HOW WE DID THIS STUDY
We based this report primarily on 12 cases of beneficiary harm from a review of the survey reports for a purposive sample of 50 serious deficiencies in 2016. We reviewed the survey reports and the associated plans of correction to describe the 12 cases of harm and to gain an understanding of CMS's efforts to prevent and address beneficiary harm. We purposively selected these 12 cases for review because of the severity of harm to the beneficiary. These cases do not represent the majority of hospice beneficiaries or hospice providers. They also do not reflect the prevalence of harm to hospice beneficiaries.
WHAT WE FOUND
Some instances of harm resulted from hospices providing poor care to beneficiaries and some resulted from abuse by caregivers or others and the hospice failing to take action. These cases reveal vulnerabilities in CMS's efforts to prevent and address harm. These vulnerabilities include insufficient reporting requirements for hospices, limited reporting requirements for surveyors, and barriers that beneficiaries and caregivers face in making complaints. Also, these hospices did not face serious consequences for the harm described in this report. Specifically, surveyors did not always cite immediate jeopardy in cases of significant beneficiary harm and hospices' plans of correction are not designed to address underlying issues. In addition, CMS cannot impose penalties, other than termination, to hold hospices accountable for harming beneficiaries.
WHAT WE RECOMMEND
These cases reveal vulnerabilities in beneficiary protections that CMS must address.
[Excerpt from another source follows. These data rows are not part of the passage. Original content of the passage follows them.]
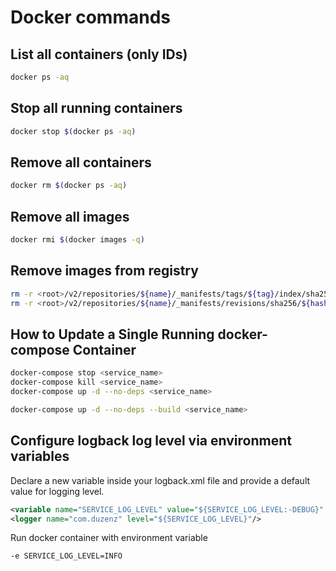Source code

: # Docker commands

##  List all containers (only IDs)

```bash
docker ps -aq
```

##  Stop all running containers

```bash
docker stop $(docker ps -aq)
```
## Remove all containers

```bash
docker rm $(docker ps -aq)
```

##  Remove all images

```bash
docker rmi $(docker images -q)
```

##  Remove images from registry

```bash
rm -r <root>/v2/repositories/${name}/_manifests/tags/${tag}/index/sha256/${hash}
rm -r <root>/v2/repositories/${name}/_manifests/revisions/sha256/${hash}
```

##  How to Update a Single Running docker-compose Container

```bash
docker-compose stop <service_name>
docker-compose kill <service_name>
docker-compose up -d --no-deps <service_name>
```

```bash
docker-compose up -d --no-deps --build <service_name> 
```

## **Configure logback log level via environment variables**

Declare a new variable inside your logback.xml file and provide a default value for logging level.

```xml
<variable name="SERVICE_LOG_LEVEL" value="${SERVICE_LOG_LEVEL:-DEBUG}" />
<logger name="com.duzenz" level="${SERVICE_LOG_LEVEL}"/>
```

Run docker container with environment variable

```-e SERVICE_LOG_LEVEL=INFO ```
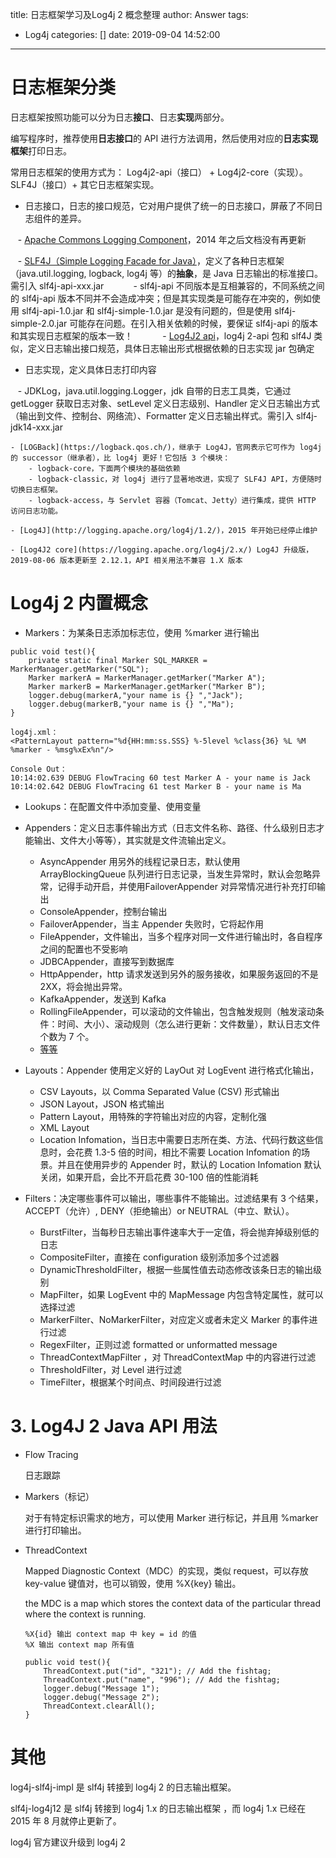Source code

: title: 日志框架学习及Log4j 2 概念整理
author: Answer
tags:
  - Log4j
categories: []
date: 2019-09-04 14:52:00
---
# 日志框架分类

日志框架按照功能可以分为日志**接口**、日志**实现**两部分。

编写程序时，推荐使用**日志接口**的 API 进行方法调用，然后使用对应的**日志实现框架**打印日志。

常用日志框架的使用方式为： Log4j2-api（接口） + Log4j2-core（实现）。SLF4J（接口）+ 其它日志框架实现。  

- 日志接口，日志的接口规范，它对用户提供了统一的日志接口，屏蔽了不同日志组件的差异。

    - [Apache Commons Logging Component](https://commons.apache.org/proper/commons-logging/)，2014 年之后文档没有再更新

    - [SLF4J（Simple Logging Facade for Java）](https://www.slf4j.org/)，定义了各种日志框架（java.util.logging, logback, log4j 等）的**抽象**，是 Java 日志输出的标准接口。需引入 slf4j-api-xxx.jar
    
        - slf4j-api 不同版本是互相兼容的，不同系统之间的 slf4j-api 版本不同并不会造成冲突；但是其实现类是可能存在冲突的，例如使用 slf4j-api-1.0.jar 和 slf4j-simple-1.0.jar 是没有问题的，但是使用 slf4j-simple-2.0.jar 可能存在问题。在引入相关依赖的时候，要保证 slf4j-api 的版本和其实现日志框架的版本一致！
         
    - [Log4J2 api](https://logging.apache.org/log4j/2.x/)，log4j 2-api 包和 slf4J 类似，定义日志输出接口规范，具体日志输出形式根据依赖的日志实现 jar 包确定

- 日志实现，定义具体日志打印内容

    - JDKLog，java.util.logging.Logger，jdk 自带的日志工具类，它通过 getLogger 获取日志对象、setLevel 定义日志级别、Handler 定义日志输出方式 （输出到文件、控制台、网络流）、Formatter 定义日志输出样式。需引入 slf4j-jdk14-xxx.jar
    
    - [LOGBack](https://logback.qos.ch/)，继承于 Log4J，官网表示它可作为 log4j 的 successor（继承者），比 log4j 更好！它包括 3 个模块：
		- logback-core，下面两个模块的基础依赖
  		- logback-classic，对 log4j 进行了显著地改进，实现了 SLF4J API，方便随时切换日志框架。
  		- logback-access，与 Servlet 容器（Tomcat、Jetty）进行集成，提供 HTTP 访问日志功能。
    
    - [Log4J](http://logging.apache.org/log4j/1.2/)，2015 年开始已经停止维护

    - [Log4J2 core](https://logging.apache.org/log4j/2.x/) Log4J 升级版，2019-08-06 版本更新至 2.12.1，API 相关用法不兼容 1.X 版本


# Log4j 2 内置概念

- Markers：为某条日志添加标志位，使用 %marker 进行输出

```
public void test(){
    private static final Marker SQL_MARKER = MarkerManager.getMarker("SQL");
    Marker markerA = MarkerManager.getMarker("Marker A");
    Marker markerB = MarkerManager.getMarker("Marker B");
    logger.debug(markerA,"your name is {} ","Jack");
    logger.debug(markerB,"your name is {} ","Ma");
}

log4j.xml：
<PatternLayout pattern="%d{HH:mm:ss.SSS} %-5level %class{36} %L %M %marker - %msg%xEx%n"/>

Console Out：
10:14:02.639 DEBUG FlowTracing 60 test Marker A - your name is Jack 
10:14:02.642 DEBUG FlowTracing 61 test Marker B - your name is Ma 
```

- Lookups：在配置文件中添加变量、使用变量

- Appenders：定义日志事件输出方式（日志文件名称、路径、什么级别日志才能输出、文件大小等等），其实就是文件流输出定义。
    - AsyncAppender 用另外的线程记录日志，默认使用 ArrayBlockingQueue 队列进行日志记录，当发生异常时，默认会忽略异常，记得手动开启，并使用FailoverAppender 对异常情况进行补充打印输出
    - ConsoleAppender，控制台输出
    - FailoverAppender，当主 Appender 失败时，它将起作用
    - FileAppender，文件输出，当多个程序对同一文件进行输出时，各自程序之间的配置也不受影响
    - JDBCAppender，直接写到数据库
    - HttpAppender，http 请求发送到另外的服务接收，如果服务返回的不是 2XX，将会抛出异常。
    - KafkaAppender，发送到 Kafka
    - RollingFileAppender，可以滚动的文件输出，包含触发规则（触发滚动条件：时间、大小）、滚动规则（怎么进行更新：文件数量），默认日志文件个数为 7 个。
    - [等等](https://logging.apache.org/log4j/2.x/manual/appenders.html)

- Layouts：Appender 使用定义好的 LayOut 对 LogEvent 进行格式化输出，
    - CSV Layouts，以 Comma Separated Value (CSV) 形式输出
    - JSON Layout，JSON 格式输出
    - Pattern Layout，用特殊的字符输出对应的内容，定制化强
    - XML Layout
    - Location Infomation，当日志中需要日志所在类、方法、代码行数这些信息时，会花费 1.3-5 倍的时间，相比不需要 Location Infomation 的场景。并且在使用异步的 Appender 时，默认的 Location Infomation 默认关闭，如果开启，会比不开启花费 30-100 倍的性能消耗

- Filters：决定哪些事件可以输出，哪些事件不能输出。过滤结果有 3 个结果，ACCEPT（允许）, DENY（拒绝输出）or NEUTRAL（中立、默认）。
    - BurstFilter，当每秒日志输出事件速率大于一定值，将会抛弃掉级别低的日志
    - CompositeFilter，直接在 configuration 级别添加多个过滤器
    - DynamicThresholdFilter，根据一些属性值去动态修改该条日志的输出级别
    - MapFilter，如果 LogEvent 中的 MapMessage 内包含特定属性，就可以选择过滤
    - MarkerFilter、NoMarkerFilter，对应定义或者未定义 Marker 的事件进行过滤
    - RegexFilter，正则过滤 formatted or unformatted message
    - ThreadContextMapFilter ，对 ThreadContextMap 中的内容进行过滤
    - ThresholdFilter，对 Level 进行过滤
    - TimeFilter，根据某个时间点、时间段进行过滤


# 3. Log4J 2 Java API 用法

- Flow Tracing

	日志跟踪

- Markers（标记）

	对于有特定标识需求的地方，可以使用 Marker 进行标记，并且用 %marker 进行打印输出。

- ThreadContext

	Mapped Diagnostic Context（MDC）的实现，类似 request，可以存放 key-value 键值对，也可以销毁，使用 %X{key} 输出。

	the MDC is a map which stores the context data of the particular thread where the context is running. 


  ```
  %X{id} 输出 context map 中 key = id 的值
  %X 输出 context map 所有值

  public void test(){
      ThreadContext.put("id", "321"); // Add the fishtag;
      ThreadContext.put("name", "996"); // Add the fishtag;
      logger.debug("Message 1");
      logger.debug("Message 2");
      ThreadContext.clearAll();
  }
  ```


# 其他

log4j-slf4j-impl 是 slf4j 转接到 log4j 2 的日志输出框架。

slf4j-log4j12 是 slf4j 转接到 log4j 1.x 的日志输出框架 ，而 log4j 1.x 已经在 2015 年 8 月就停止更新了。

log4j 官方建议升级到 log4j 2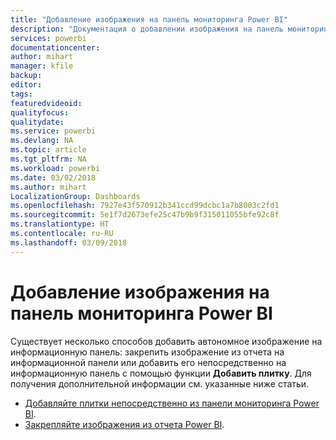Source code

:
 ```yaml
---
title: "Добавление изображения на панель мониторинга Power BI"
description: "Документация о добавлении изображения на панель мониторинга Power BI."
services: powerbi
documentationcenter: 
author: mihart
manager: kfile
backup: 
editor: 
tags: 
featuredvideoid: 
qualityfocus: 
qualitydate: 
ms.service: powerbi
ms.devlang: NA
ms.topic: article
ms.tgt_pltfrm: NA
ms.workload: powerbi
ms.date: 03/02/2018
ms.author: mihart
LocalizationGroup: Dashboards
ms.openlocfilehash: 7927e43f570912b341ccd99dcbc1a7b8003c2fd1
ms.sourcegitcommit: 5e1f7d2673efe25c47b9b9f315011055bfe92c8f
ms.translationtype: HT
ms.contentlocale: ru-RU
ms.lasthandoff: 03/09/2018
---
```

# <a name="add-an-image-to-a-power-bi-dashboard"></a>Добавление изображения на панель мониторинга Power BI
Существует несколько способов добавить автономное изображение на информационную панель: закрепить изображение из отчета на информационной панели или добавить его непосредственно на информационную панель с помощью функции **Добавить плитку**.  Для получения дополнительной информации см. указанные ниже статьи.

* [Добавляйте плитки непосредственно из панели мониторинга Power BI](service-dashboard-add-widget.md).
* [Закрепляйте изображения из отчета Power BI](service-dashboard-pin-tile-from-report.md).

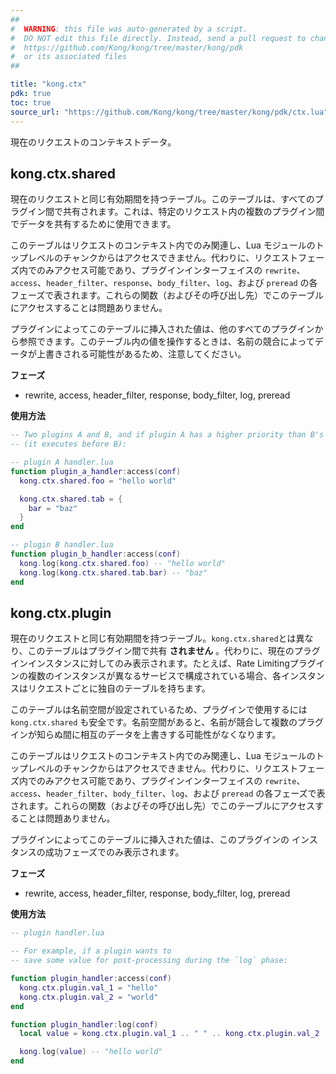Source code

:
 ```yaml
---
##
#  WARNING: this file was auto-generated by a script.
#  DO NOT edit this file directly. Instead, send a pull request to change
#  https://github.com/Kong/kong/tree/master/kong/pdk
#  or its associated files
##

title: "kong.ctx"
pdk: true
toc: true
source_url: "https://github.com/Kong/kong/tree/master/kong/pdk/ctx.lua"
---
```

現在のリクエストのコンテキストデータ。

kong.ctx.shared
---------------

現在のリクエストと同じ有効期間を持つテーブル。このテーブルは、すべてのプラグイン間で共有されます。これは、特定のリクエスト内の複数のプラグイン間でデータを共有するために使用できます。

このテーブルはリクエストのコンテキスト内でのみ関連し、Lua モジュールのトップレベルのチャンクからはアクセスできません。代わりに、リクエストフェーズ内でのみアクセス可能であり、プラグインインターフェイスの `rewrite`、`access`、`header_filter`、`response`、`body_filter`、`log`、および `preread` の各フェーズで表されます。これらの関数（およびその呼び出し先）でこのテーブルにアクセスすることは問題ありません。

プラグインによってこのテーブルに挿入された値は、他のすべてのプラグインから参照できます。このテーブル内の値を操作するときは、名前の競合によってデータが上書きされる可能性があるため、注意してください。

**フェーズ** 

* rewrite, access, header\_filter, response, body\_filter, log, preread

**使用方法** 

```lua
-- Two plugins A and B, and if plugin A has a higher priority than B's
-- (it executes before B):

-- plugin A handler.lua
function plugin_a_handler:access(conf)
  kong.ctx.shared.foo = "hello world"

  kong.ctx.shared.tab = {
    bar = "baz"
  }
end

-- plugin B handler.lua
function plugin_b_handler:access(conf)
  kong.log(kong.ctx.shared.foo) -- "hello world"
  kong.log(kong.ctx.shared.tab.bar) -- "baz"
end
```

kong.ctx.plugin
---------------

現在のリクエストと同じ有効期間を持つテーブル。`kong.ctx.shared`とは異なり、このテーブルはプラグイン間で共有 **されません** 。代わりに、現在のプラグインインスタンスに対してのみ表示されます。たとえば、Rate Limitingプラグインの複数のインスタンスが異なるサービスで構成されている場合、各インスタンスはリクエストごとに独自のテーブルを持ちます。

このテーブルは名前空間が設定されているため、プラグインで使用するには`kong.ctx.shared`
も安全です。名前空間があると、名前が競合して複数のプラグインが知らぬ間に相互のデータを上書きする可能性がなくなります。

このテーブルはリクエストのコンテキスト内でのみ関連し、Lua モジュールのトップレベルのチャンクからはアクセスできません。代わりに、リクエストフェーズ内でのみアクセス可能であり、プラグインインターフェイスの `rewrite`、`access`、`header_filter`、`body_filter`、`log`、および `preread` の各フェーズで表されます。これらの関数（およびその呼び出し先）でこのテーブルにアクセスすることは問題ありません。

プラグインによってこのテーブルに挿入された値は、このプラグインの
インスタンスの成功フェーズでのみ表示されます。

**フェーズ** 

* rewrite, access, header\_filter, response, body\_filter, log, preread

**使用方法** 

```lua
-- plugin handler.lua

-- For example, if a plugin wants to
-- save some value for post-processing during the `log` phase:

function plugin_handler:access(conf)
  kong.ctx.plugin.val_1 = "hello"
  kong.ctx.plugin.val_2 = "world"
end

function plugin_handler:log(conf)
  local value = kong.ctx.plugin.val_1 .. " " .. kong.ctx.plugin.val_2

  kong.log(value) -- "hello world"
end
```

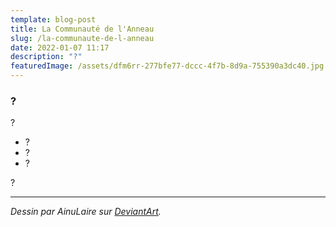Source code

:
 ```yaml
---
template: blog-post
title: La Communauté de l'Anneau
slug: /la-communaute-de-l-anneau
date: 2022-01-07 11:17
description: "?"
featuredImage: /assets/dfm6rr-277bfe77-dccc-4f7b-8d9a-755390a3dc40.jpg
---
```

### ?

?

- ?
- ?
- ?

?

---
*Dessin par AinuLaire sur [DeviantArt](https://www.deviantart.com/ainulaire/art/The-Fellowship-of-the-Ring-26229447).*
The findings of this report provide further support for an existing OIG recommendation that CMS should seek statutory authority to establish additional, intermediate remedies for poor hospice performance. To effectively protect beneficiaries from harm, CMS must have enforcement tools. In addition, we make several new recommendations to strengthen safeguards to protect Medicare hospice beneficiaries from harm. CMS should (1) strengthen requirements for hospices to report abuse, neglect, and other harm; (2) ensure that hospices are educating their staff to recognize signs of abuse, neglect, and other harm; (3) strengthen guidance for surveyors to report crimes to local law enforcement; (4) monitor surveyors' use of immediate jeopardy; and (5) improve and make user-friendly the process for beneficiaries and caregivers to make complaints. CMS concurred with the first four of these recommendations and partially concurred with the fifth.